Exercise directions:
From the data below, retype exactly the lines starting with the one that contains "0, & I(x)\lt T" and ending with the one that contains "Derive equalization LUT.", both included.

(Stored data)
※

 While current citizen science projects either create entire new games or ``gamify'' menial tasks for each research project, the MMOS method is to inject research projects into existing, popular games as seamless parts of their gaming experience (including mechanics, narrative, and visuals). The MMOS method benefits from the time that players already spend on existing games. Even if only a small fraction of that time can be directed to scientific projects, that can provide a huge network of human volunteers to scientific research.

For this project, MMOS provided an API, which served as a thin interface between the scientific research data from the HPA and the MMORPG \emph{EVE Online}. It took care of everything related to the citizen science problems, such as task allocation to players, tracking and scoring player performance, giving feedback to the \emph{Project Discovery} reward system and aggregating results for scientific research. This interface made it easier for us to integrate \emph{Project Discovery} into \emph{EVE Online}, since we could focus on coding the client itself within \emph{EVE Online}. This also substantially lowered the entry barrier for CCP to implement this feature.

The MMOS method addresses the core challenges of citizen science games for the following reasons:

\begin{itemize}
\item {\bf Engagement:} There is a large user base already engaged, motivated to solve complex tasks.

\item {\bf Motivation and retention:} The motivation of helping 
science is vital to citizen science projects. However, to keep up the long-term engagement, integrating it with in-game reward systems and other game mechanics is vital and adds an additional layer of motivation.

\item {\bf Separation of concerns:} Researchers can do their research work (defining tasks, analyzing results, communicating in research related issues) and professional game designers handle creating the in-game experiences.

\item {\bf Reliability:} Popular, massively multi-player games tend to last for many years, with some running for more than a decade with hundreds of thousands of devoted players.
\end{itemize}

※

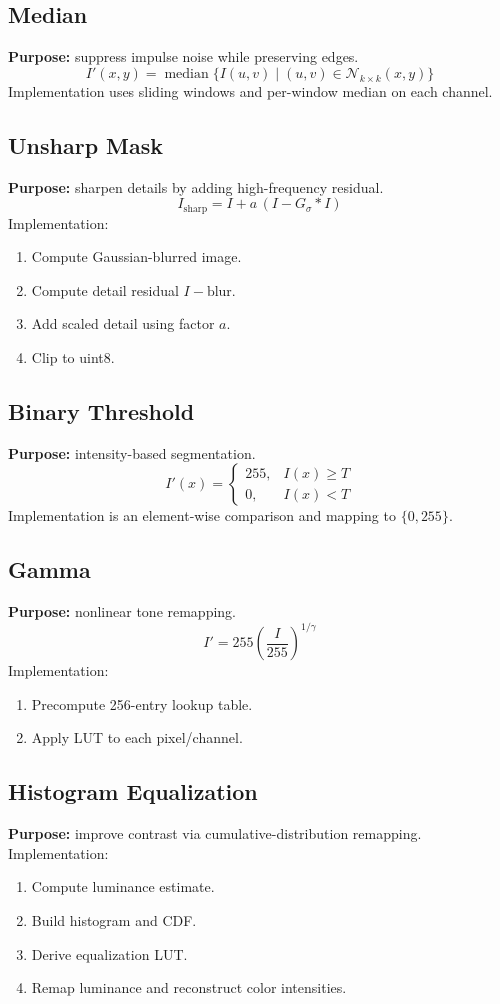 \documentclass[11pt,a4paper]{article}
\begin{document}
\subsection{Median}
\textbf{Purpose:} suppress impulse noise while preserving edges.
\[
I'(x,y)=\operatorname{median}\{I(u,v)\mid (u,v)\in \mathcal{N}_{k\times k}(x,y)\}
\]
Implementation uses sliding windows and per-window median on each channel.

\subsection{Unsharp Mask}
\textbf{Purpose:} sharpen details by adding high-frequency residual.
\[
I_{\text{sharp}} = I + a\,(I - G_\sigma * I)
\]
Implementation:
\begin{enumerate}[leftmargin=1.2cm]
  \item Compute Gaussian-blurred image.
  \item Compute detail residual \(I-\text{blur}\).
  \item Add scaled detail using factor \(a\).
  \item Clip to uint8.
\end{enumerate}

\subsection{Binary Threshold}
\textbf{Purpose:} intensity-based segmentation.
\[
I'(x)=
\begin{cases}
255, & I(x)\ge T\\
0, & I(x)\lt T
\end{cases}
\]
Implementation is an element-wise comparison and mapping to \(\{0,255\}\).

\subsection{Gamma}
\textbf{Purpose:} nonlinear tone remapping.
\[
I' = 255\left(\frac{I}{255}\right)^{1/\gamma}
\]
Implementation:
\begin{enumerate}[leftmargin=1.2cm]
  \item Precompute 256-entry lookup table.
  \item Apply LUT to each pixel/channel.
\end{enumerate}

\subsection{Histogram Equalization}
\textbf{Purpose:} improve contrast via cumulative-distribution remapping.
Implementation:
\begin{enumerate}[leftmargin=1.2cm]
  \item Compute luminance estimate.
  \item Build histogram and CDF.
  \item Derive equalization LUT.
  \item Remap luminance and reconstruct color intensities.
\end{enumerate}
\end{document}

※

Solution:
0, & I(x)\lt T
\end{cases}
\]
Implementation is an element-wise comparison and mapping to \(\{0,255\}\).

\subsection{Gamma}
\textbf{Purpose:} nonlinear tone remapping.
\[
I' = 255\left(\frac{I}{255}\right)^{1/\gamma}
\]
Implementation:
\begin{enumerate}[leftmargin=1.2cm]
  \item Precompute 256-entry lookup table.
  \item Apply LUT to each pixel/channel.
\end{enumerate}

\subsection{Histogram Equalization}
\textbf{Purpose:} improve contrast via cumulative-distribution remapping.
Implementation:
\begin{enumerate}[leftmargin=1.2cm]
  \item Compute luminance estimate.
  \item Build histogram and CDF.
  \item Derive equalization LUT.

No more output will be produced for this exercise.